Supported by C47 Investment and White Light Post, the SGIFF Southeast Asian-Short Film Grant (SEA-SHORTS) is awarded to four short films this year, double the number from previous years. Each recipient will receive a cash amount of S$4,000 from C47 Investment, and post-production support worth S$4,000 from White Light Post.
Tan Ean Kiam Foundation-SGIFF Southeast Asian Documentary Grant (SEA-DOC)
Ghosts of Kalantiaw by Chuck ESCASA (The Philippines)
Weaving together interviews, animations, old photos, and live action drama, Ghosts of Kalantiaw explores the ferocity of the imagination and the burden it places on people who have none.
Operation Spectrum by Jason SOO (Singapore)
Operation Spectrum explores the nature of political rule in Singapore and reveals a country marked by the shadow of its traumatic past.
Divine Factory by Joseph MANGAT (The Philippines)
Divine Factory guides us through the universe of a city-factory, a labyrinth where the marginalised work day and night painting and molding the likeness of Catholic holy saints.

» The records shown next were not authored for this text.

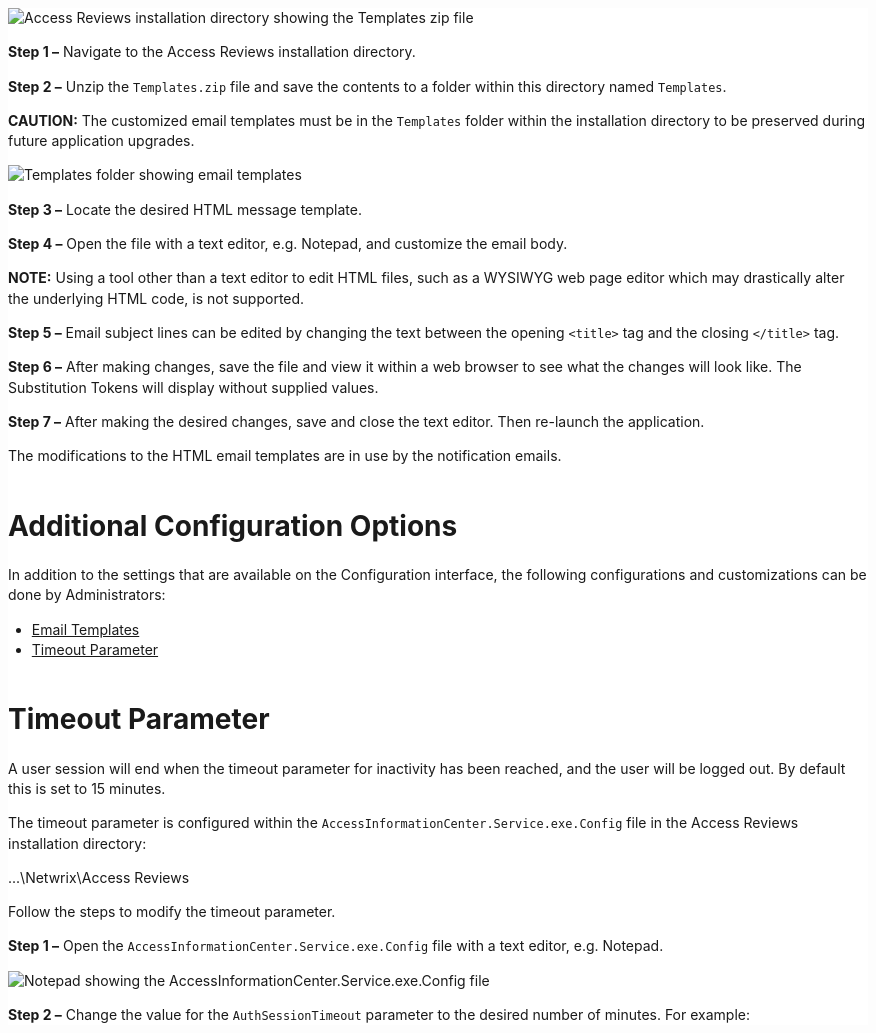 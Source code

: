 ![Access Reviews installation directory showing the Templates zip file](/img/versioned_docs/auditor_10.6/access/reviews/admin/additionalconfig/emailtemplates.webp)

**Step 1 –** Navigate to the Access Reviews installation directory.

**Step 2 –** Unzip the `Templates.zip` file and save the contents to a folder within this directory
named `Templates`.

**CAUTION:** The customized email templates must be in the `Templates` folder within the
installation directory to be preserved during future application upgrades.

![Templates folder showing email templates](/img/versioned_docs/auditor_10.6/access/reviews/admin/additionalconfig/emailtemplatesfolder.webp)

**Step 3 –** Locate the desired HTML message template.

**Step 4 –** Open the file with a text editor, e.g. Notepad, and customize the email body.

**NOTE:** Using a tool other than a text editor to edit HTML files, such as a WYSIWYG web page
editor which may drastically alter the underlying HTML code, is not supported.

**Step 5 –** Email subject lines can be edited by changing the text between the opening `<title>`
tag and the closing `</title>` tag.

**Step 6 –** After making changes, save the file and view it within a web browser to see what the
changes will look like. The Substitution Tokens will display without supplied values.

**Step 7 –** After making the desired changes, save and close the text editor. Then re-launch the
application.

The modifications to the HTML email templates are in use by the notification emails.

# Additional Configuration Options

In addition to the settings that are available on the Configuration interface, the following
configurations and customizations can be done by Administrators:

- [Email Templates](/docs/auditor/10.6/features/access-reviews/review-administration.md)
- [Timeout Parameter](/docs/auditor/10.6/features/access-reviews/review-administration.md)

# Timeout Parameter

A user session will end when the timeout parameter for inactivity has been reached, and the user
will be logged out. By default this is set to 15 minutes.

The timeout parameter is configured within the `AccessInformationCenter.Service.exe.Config` file in
the Access Reviews installation directory:

...\Netwrix\Access Reviews

Follow the steps to modify the timeout parameter.

**Step 1 –** Open the `AccessInformationCenter.Service.exe.Config` file with a text editor, e.g.
Notepad.

![Notepad showing the AccessInformationCenter.Service.exe.Config file](/img/versioned_docs/auditor_10.6/access/reviews/admin/additionalconfig/timeout.webp)

**Step 2 –** Change the value for the `AuthSessionTimeout` parameter to the desired number of
minutes. For example:

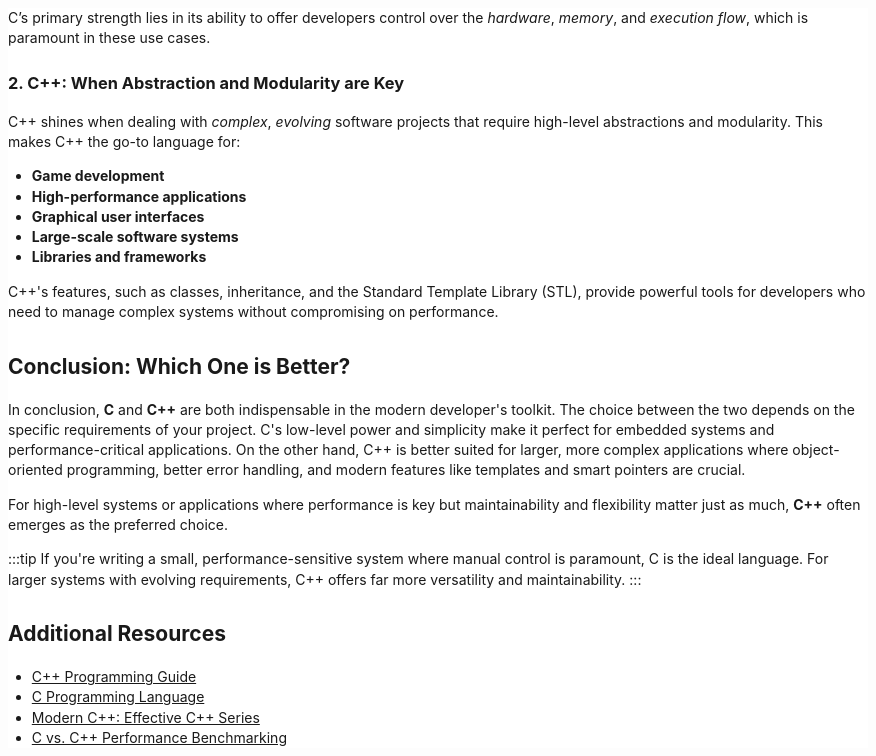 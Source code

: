 C’s primary strength lies in its ability to offer developers control over the *hardware*, *memory*, and *execution flow*, which is paramount in these use cases.

### 2. C++: When Abstraction and Modularity are Key

C++ shines when dealing with *complex*, *evolving* software projects that require high-level abstractions and modularity. This makes C++ the go-to language for:

- **Game development**
- **High-performance applications**
- **Graphical user interfaces**
- **Large-scale software systems**
- **Libraries and frameworks**

C++'s features, such as classes, inheritance, and the Standard Template Library (STL), provide powerful tools for developers who need to manage complex systems without compromising on performance.

## Conclusion: Which One is Better?

In conclusion, **C** and **C++** are both indispensable in the modern developer's toolkit. The choice between the two depends on the specific requirements of your project. C's low-level power and simplicity make it perfect for embedded systems and performance-critical applications. On the other hand, C++ is better suited for larger, more complex applications where object-oriented programming, better error handling, and modern features like templates and smart pointers are crucial.

For high-level systems or applications where performance is key but maintainability and flexibility matter just as much, **C++** often emerges as the preferred choice.

:::tip
If you're writing a small, performance-sensitive system where manual control is paramount, C is the ideal language. For larger systems with evolving requirements, C++ offers far more versatility and maintainability.
:::

## Additional Resources

- [C++ Programming Guide](https://en.cppreference.com/w/)
- [C Programming Language](https://en.wikipedia.org/wiki/C_(programming_language))
- [Modern C++: Effective C++ Series](https://www.amazon.com/Effective-Modern-Specific-Ways-Improve/dp/1491903996)
- [C vs. C++ Performance Benchmarking](https://programming-language-benchmarks.com)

Hours of Ours by Komtouch NAPATTALOONG (Thailand)
Hours of Ours chronicles the journey of a family of Sudanese refugees looking to resettle in Canada after six years of living with uncertainty in Thailand.

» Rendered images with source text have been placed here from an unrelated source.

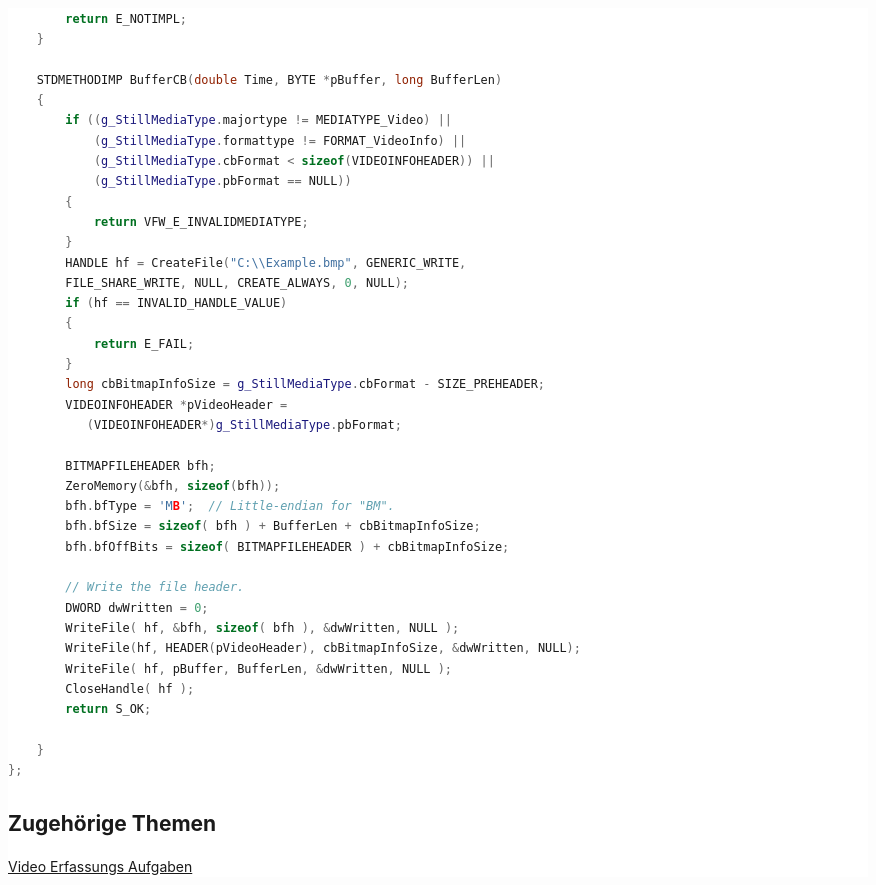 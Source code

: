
 ```C++
        return E_NOTIMPL;
    }

    STDMETHODIMP BufferCB(double Time, BYTE *pBuffer, long BufferLen)
    {
        if ((g_StillMediaType.majortype != MEDIATYPE_Video) ||
            (g_StillMediaType.formattype != FORMAT_VideoInfo) ||
            (g_StillMediaType.cbFormat < sizeof(VIDEOINFOHEADER)) ||
            (g_StillMediaType.pbFormat == NULL))
        {
            return VFW_E_INVALIDMEDIATYPE;
        }
        HANDLE hf = CreateFile("C:\\Example.bmp", GENERIC_WRITE, 
        FILE_SHARE_WRITE, NULL, CREATE_ALWAYS, 0, NULL);
        if (hf == INVALID_HANDLE_VALUE)
        {
            return E_FAIL;
        }
        long cbBitmapInfoSize = g_StillMediaType.cbFormat - SIZE_PREHEADER;
        VIDEOINFOHEADER *pVideoHeader =
           (VIDEOINFOHEADER*)g_StillMediaType.pbFormat;

        BITMAPFILEHEADER bfh;
        ZeroMemory(&bfh, sizeof(bfh));
        bfh.bfType = 'MB';  // Little-endian for "BM".
        bfh.bfSize = sizeof( bfh ) + BufferLen + cbBitmapInfoSize;
        bfh.bfOffBits = sizeof( BITMAPFILEHEADER ) + cbBitmapInfoSize;
        
        // Write the file header.
        DWORD dwWritten = 0;
        WriteFile( hf, &bfh, sizeof( bfh ), &dwWritten, NULL );
        WriteFile(hf, HEADER(pVideoHeader), cbBitmapInfoSize, &dwWritten, NULL);        
        WriteFile( hf, pBuffer, BufferLen, &dwWritten, NULL );
        CloseHandle( hf );
        return S_OK;

    }
};
```



## <a name="related-topics"></a>Zugehörige Themen

<dl> <dt>

[Video Erfassungs Aufgaben](video-capture-tasks.md)
</dt> </dl>

 

 
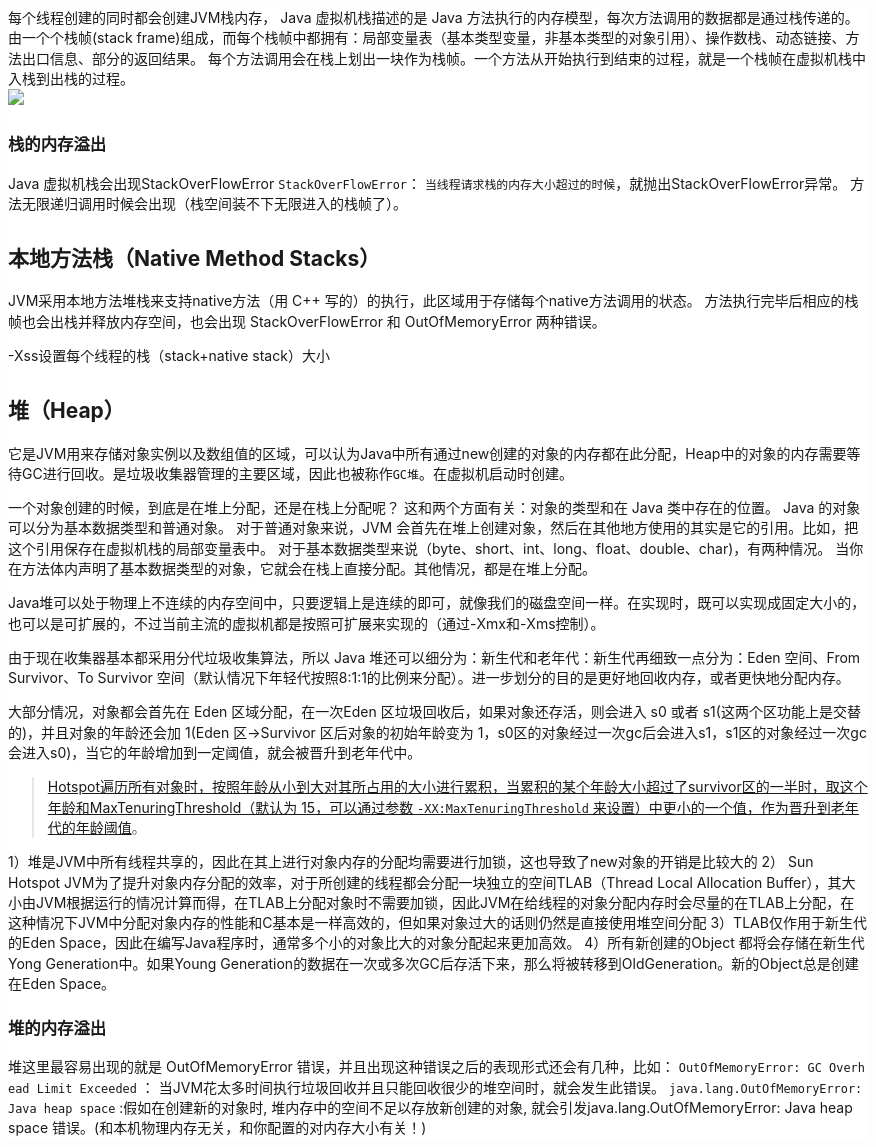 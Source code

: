 每个线程创建的同时都会创建JVM栈内存， Java 虚拟机栈描述的是 Java 方法执行的内存模型，每次方法调用的数据都是通过栈传递的。
由一个个栈帧(stack frame)组成，而每个栈帧中都拥有：局部变量表（基本类型变量，非基本类型的对象引用）、操作数栈、动态链接、方法出口信息、部分的返回结果。
每个方法调用会在栈上划出一块作为栈帧。一个方法从开始执行到结束的过程，就是一个栈帧在虚拟机栈中入栈到出栈的过程。  
![](https://img2020.cnblogs.com/blog/1331583/202009/1331583-20200910104748652-1736004103.png)



### 栈的内存溢出
Java 虚拟机栈会出现StackOverFlowError
`StackOverFlowError`： `当线程请求栈的内存大小超过的时候`，就抛出StackOverFlowError异常。
方法无限递归调用时候会出现（栈空间装不下无限进入的栈帧了）。

##  本地方法栈（Native Method Stacks）
JVM采用本地方法堆栈来支持native方法（用 C++ 写的）的执行，此区域用于存储每个native方法调用的状态。
方法执行完毕后相应的栈帧也会出栈并释放内存空间，也会出现 StackOverFlowError 和 OutOfMemoryError 两种错误。

-Xss设置每个线程的栈（stack+native stack）大小

##  堆（Heap）
它是JVM用来存储对象实例以及数组值的区域，可以认为Java中所有通过new创建的对象的内存都在此分配，Heap中的对象的内存需要等待GC进行回收。是垃圾收集器管理的主要区域，因此也被称作`GC堆`。在虚拟机启动时创建。

一个对象创建的时候，到底是在堆上分配，还是在栈上分配呢？
这和两个方面有关：对象的类型和在 Java 类中存在的位置。
Java 的对象可以分为基本数据类型和普通对象。
对于普通对象来说，JVM 会首先在堆上创建对象，然后在其他地方使用的其实是它的引用。比如，把这个引用保存在虚拟机栈的局部变量表中。
对于基本数据类型来说（byte、short、int、long、float、double、char)，有两种情况。
当你在方法体内声明了基本数据类型的对象，它就会在栈上直接分配。其他情况，都是在堆上分配。

Java堆可以处于物理上不连续的内存空间中，只要逻辑上是连续的即可，就像我们的磁盘空间一样。在实现时，既可以实现成固定大小的，也可以是可扩展的，不过当前主流的虚拟机都是按照可扩展来实现的（通过-Xmx和-Xms控制）。

由于现在收集器基本都采用分代垃圾收集算法，所以 Java 堆还可以细分为：新生代和老年代：新生代再细致一点分为：Eden 空间、From Survivor、To Survivor 空间（默认情况下年轻代按照8:1:1的比例来分配）。进一步划分的目的是更好地回收内存，或者更快地分配内存。

大部分情况，对象都会首先在 Eden 区域分配，在一次Eden 区垃圾回收后，如果对象还存活，则会进入 s0 或者 s1(这两个区功能上是交替的)，并且对象的年龄还会加  1(Eden 区->Survivor 区后对象的初始年龄变为 1，s0区的对象经过一次gc后会进入s1，s1区的对象经过一次gc会进入s0)，当它的年龄增加到一定阈值，就会被晋升到老年代中。
>[Hotspot遍历所有对象时，按照年龄从小到大对其所占用的大小进行累积，当累积的某个年龄大小超过了survivor区的一半时，取这个年龄和MaxTenuringThreshold（默认为 15，可以通过参数 `-XX:MaxTenuringThreshold` 来设置）中更小的一个值，作为晋升到老年代的年龄阈值](https://github.com/Snailclimb/JavaGuide/issues/552)。



1）堆是JVM中所有线程共享的，因此在其上进行对象内存的分配均需要进行加锁，这也导致了new对象的开销是比较大的
2） Sun Hotspot JVM为了提升对象内存分配的效率，对于所创建的线程都会分配一块独立的空间TLAB（Thread Local Allocation Buffer），其大小由JVM根据运行的情况计算而得，在TLAB上分配对象时不需要加锁，因此JVM在给线程的对象分配内存时会尽量的在TLAB上分配，在这种情况下JVM中分配对象内存的性能和C基本是一样高效的，但如果对象过大的话则仍然是直接使用堆空间分配
3）TLAB仅作用于新生代的Eden Space，因此在编写Java程序时，通常多个小的对象比大的对象分配起来更加高效。
4）所有新创建的Object 都将会存储在新生代Yong Generation中。如果Young Generation的数据在一次或多次GC后存活下来，那么将被转移到OldGeneration。新的Object总是创建在Eden Space。


### 堆的内存溢出
堆这里最容易出现的就是  OutOfMemoryError 错误，并且出现这种错误之后的表现形式还会有几种，比如：
`OutOfMemoryError: GC Overhead Limit Exceeded` ： 当JVM花太多时间执行垃圾回收并且只能回收很少的堆空间时，就会发生此错误。
`java.lang.OutOfMemoryError: Java heap space` :假如在创建新的对象时, 堆内存中的空间不足以存放新创建的对象, 就会引发java.lang.OutOfMemoryError: Java heap space 错误。(和本机物理内存无关，和你配置的对内存大小有关！)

SGIFF Southeast Asian-Short Film Grant (SEA-SHORTS)
Mountain Land: A Celebration by Kris ONG (Singapore)
Mountain Land: A Celebration is an experimental collage film in the style of a 1950s educational newsreel about a fictional island shaped like a human body. The film celebrates the exuberance of the body, the spirituality of music and movement, and the constant calamity and renewal of life.
April Mud by Timothy John Baraceros COLLANTO (The Philippines)
April Mud follows Cora who returns to her provincial hometown with a film crew to shoot a military drama, with promises of bringing more business to the area. Realising too late the disruption this causes, she and her team do their best to mitigate problems before the last shot of the evening.
Once Upon A Time There Was A Mom by LIN Htet Aung (Myanmar)
Once Upon A Time There Was A Mom shows the struggles and revelations of those left behind after a death. On the day after a mother’s death, the father transforms back into his teenager-self, becoming the same age as his son.
The Nature of Dogs by Pom BUNSERMVICHA (Thailand)
In The Nature of Dogs, a family of four and their dog make their way to a seaside hotel in Kui Buri, Thailand. What appears as an ordinary vacation turns into a series of interactions that betray a mysterious tension in the family’s relationships.
The grants look to help these filmmakers continue their work, bringing more compelling and thought-provoking Southeast Asian films to wider audiences and expanding the region’s cinematic landscape.